# [Given entries]

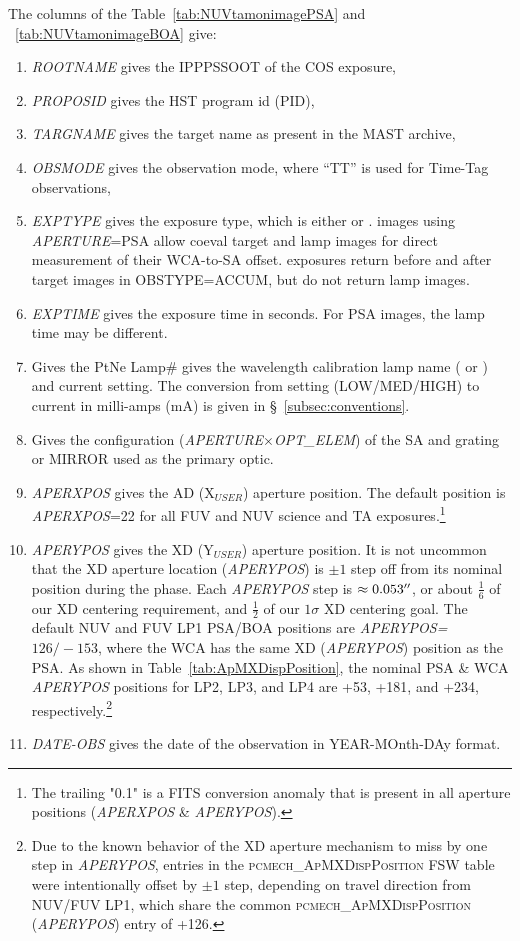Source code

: The columns of the Table~\ref{tab:NUVtamonimagePSA} and ~\ref{tab:NUVtamonimageBOA} give:
\footnotesize
\begin{enumerate}
\item \textit{ROOTNAME} gives the IPPPSSOOT of the COS exposure,
\item \textit{PROPOSID} gives the HST program id (PID),
\item \textit{TARGNAME} gives the target name as present in the MAST archive,
\item \textit{OBSMODE} gives the observation mode, where ``TT'' is used for Time-Tag observations,
\item \textit{EXPTYPE} gives the exposure type, which is either  or \extsci. \extsci{} images using \textit{APERTURE}=PSA allow coeval target and lamp images for
direct measurement of their WCA-to-SA offset.  exposures return before and after target images in \textsc{OBSTYPE}=ACCUM, but do not return lamp images.
\item \textit{EXPTIME} gives the exposure time in seconds. For \extsci{} PSA images, the lamp time may be different.
\item Gives the PtNe Lamp\# gives the wavelength calibration lamp name (\plampone{} or \plamptwo{}) and current setting. The conversion from setting (LOW/MED/HIGH) to current in milli-amps (mA) is given in \S~\ref{subsec:conventions}.
\item Gives the configuration (\textit{APERTURE}$\times$\textit{OPT\_ELEM}) of the SA and grating or MIRROR used as the primary optic.
\item \textit{APERXPOS} gives the AD (X$_{USER}$) aperture position. The default position is \textit{APERXPOS}=22 for all FUV and NUV science and TA exposures.\footnote{The trailing "0.1" is a FITS conversion anomaly that is present in all aperture positions (\textit{APERXPOS} \& \textit{APERYPOS}).}
\item \textit{APERYPOS} gives the XD (Y$_{USER}$) aperture position. It is not uncommon that the XD aperture location (\textit{APERYPOS}) is $\pm 1$ step off from its nominal position during the  phase. Each \textit{APERYPOS} step is $\approx0.053\hbox{$^{\prime\prime}$}$, or about $\frac{1}{6}$ of
our XD centering requirement, and $\frac{1}{2}$ of our $1\sigma$ XD centering goal. The default NUV and FUV LP1 PSA/BOA positions are \textit{APERYPOS=$126/-153$}, where the WCA has the same XD (\textit{APERYPOS}) position as the PSA.
As shown in Table~\ref{tab:ApMXDispPosition}, the nominal PSA \& WCA \textit{APERYPOS} positions for LP2, LP3, and LP4 are +53, +181, and +234, respectively.\footnote{Due
to the known behavior of the XD aperture mechanism to miss by one step in \textit{APERYPOS}, entries in the \textsc{pcmech\_ApMXDispPosition} FSW table were intentionally offset by $\pm 1$ step, depending on travel direction from NUV/FUV LP1, which
share the common \textsc{pcmech\_ApMXDispPosition} (\textit{APERYPOS}) entry of +126.}
\item \textit{DATE-OBS} gives the date of the observation in YEAR-MOnth-DAy format.
\end{enumerate}
\normalsize

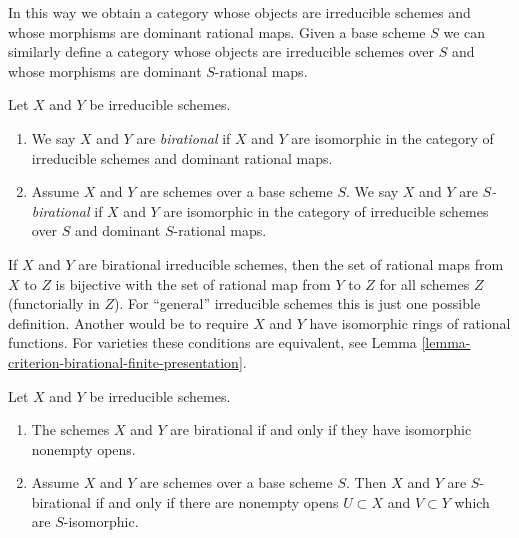 \medskip\noindent
In this way we obtain a category whose objects are irreducible schemes
and whose morphisms are dominant rational maps. Given a base scheme
$S$ we can similarly define a category whose objects are irreducible schemes
over $S$ and whose morphisms are dominant $S$-rational maps.

\begin{definition}
\label{definition-birational-schemes}
Let $X$ and $Y$ be irreducible schemes.
\begin{enumerate}
\item We say $X$ and $Y$ are {\it birational} if $X$ and $Y$ are isomorphic
in the category of irreducible schemes and dominant rational maps.
\item Assume $X$ and $Y$ are schemes over a base scheme $S$.
We say $X$ and $Y$ are {\it $S$-birational} if $X$ and $Y$ are
isomorphic in the category of irreducible schemes over $S$ and
dominant $S$-rational maps.
\end{enumerate}
\end{definition}

\noindent
If $X$ and $Y$ are birational irreducible schemes, then the set of rational
maps from $X$ to $Z$ is bijective with the set of rational map from $Y$ to $Z$
for all schemes $Z$ (functorially in $Z$). For ``general'' irreducible schemes
this is just one possible definition. Another would be
to require $X$ and $Y$ have isomorphic rings of rational functions. For
varieties these conditions are equivalent, see
Lemma \ref{lemma-criterion-birational-finite-presentation}.

\begin{lemma}
\label{lemma-birational-integral}
Let $X$ and $Y$ be irreducible schemes.
\begin{enumerate}
\item The schemes $X$ and $Y$ are birational if and only if they have
isomorphic nonempty opens.
\item Assume $X$ and $Y$ are schemes over a base scheme $S$. Then
$X$ and $Y$ are $S$-birational if and only if there are nonempty
opens $U \subset X$ and $V \subset Y$ which are $S$-isomorphic.
\end{enumerate}
\end{lemma}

# [What to do]
From the listing above, copy every line that holds the string "opens".

# [Result of the exercise]
isomorphic nonempty opens.
opens $U \subset X$ and $V \subset Y$ which are $S$-isomorphic.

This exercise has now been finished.